Dave Yost speaks at the Ohio Republican Party event, Tuesday, Nov. 6, 2018, in Columbus, Ohio. Yost was elected as the next Ohio attorney general.
Tony Dejak
/
Associated Press
Attorney General Dave Yost speaks at a press conference in 2018.

Around 50 law enforcement agencies have arrested 177 people and found 109 survivors in what’s considered the largest human trafficking sting ever in Ohio.

Ohio Attorney General Dave Yost said Operation Autumn Hope brought in federal, state and local law enforcement to rescue survivors, recover missing kids, catch people seeking sex with minors – usually considered rape – and arresting men seeking to buy sex.

Yost says the problem is still a serious one, with traffickers moving through Ohio and what he calls homegrown operations.

“We’ve been doing these human trafficking stings for a while now, and yet, we don’t have any diminution of demand," Yost says.

Forty-five of the 109 survivors rescued were children. The operation did not include the recent indictment of former Portsmouth city councilmember Michael Mearan, who’s accused of 18 felony charges related to another human trafficking investigation.

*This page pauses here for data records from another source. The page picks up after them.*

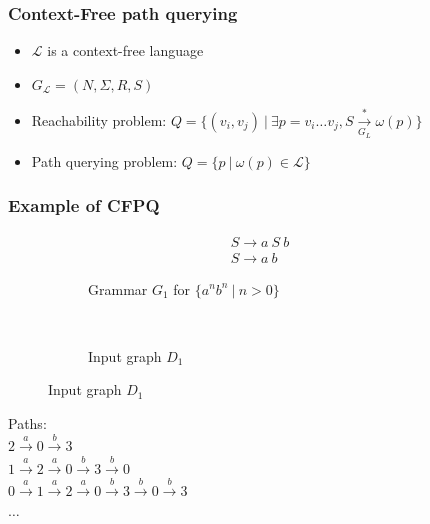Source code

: \documentclass[xcolor=table]{beamer}
\begin{document}
\begin{frame} \frametitle{Context-Free path querying}
\begin{itemize}
\item $\mathcal{L}$ is a context-free language
\item $G_{\mathcal{L}} = (N,\Sigma,R,S)$
\item Reachability problem: $Q=\{(v_i,v_j) \ | \ \exists p = v_i \dots v_j, S \xrightarrow[G_L]{*} \omega(p) \}$
\item Path querying problem: $Q=\{p \ | \ \omega(p) \in \mathcal{L}\}$
\end{itemize}

\end{frame}

\begin{frame} \frametitle{Example of CFPQ}

  \begin{figure}[h]
      \centering
      \begin{subfigure}[b]{0.40\textwidth}
          \centering
          \[
           \begin{array}{l}
             S \rightarrow a \ S \ b \\
             S \rightarrow a \ b
           \end{array}
           \]
          \caption{Grammar $G_1$ for $\{a^n b^n \ | \ n > 0\}$}
      \end{subfigure}%
      ~\quad
      \begin{subfigure}[b]{0.54\textwidth}
          \centering

          \caption{Input graph $D_1$}
          \label{fig:worstCaseGraph}
      \end{subfigure}%
      \label{fig:grammar_example}
  \end{figure}
Paths: \\
$2 \xrightarrow{a} 0 \xrightarrow{b} 3$ \\
$1 \xrightarrow{a} 2 \xrightarrow{a} 0 \xrightarrow{b} 3 \xrightarrow{b} 0$ \\
$0 \xrightarrow{a} 1 \xrightarrow{a} 2 \xrightarrow{a} 0 \xrightarrow{b} 3 \xrightarrow{b} 0 \xrightarrow{b} 3$ \\
$\dots$

\end{frame}
\end{document}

Yost clarified that Operation Autumn Hope had nothing to do with QAnon, a baseless conspiracy theory involving pedophiles, celebrities and Satanism. QAnon promoters, who strongly support President Trump, have also have been holding rallies and posting on social media under the banner of “save the children."

Yost says QAnon is “a conflation of miscellaneous facts and wild imagination” and that it’s unsupported and “doesn’t hold up under scrutiny.” He says he’s never been involved in an operation where QAnon interfered or played a role, and added that it's a hindrance.

“It’s simply that the flow of information, the reporting of observations can be skewed from the general public,” he said.

Other experts on human trafficking have said the hijacking of the concerns about missing and exploited children by QAnon could derail the work they’re doing.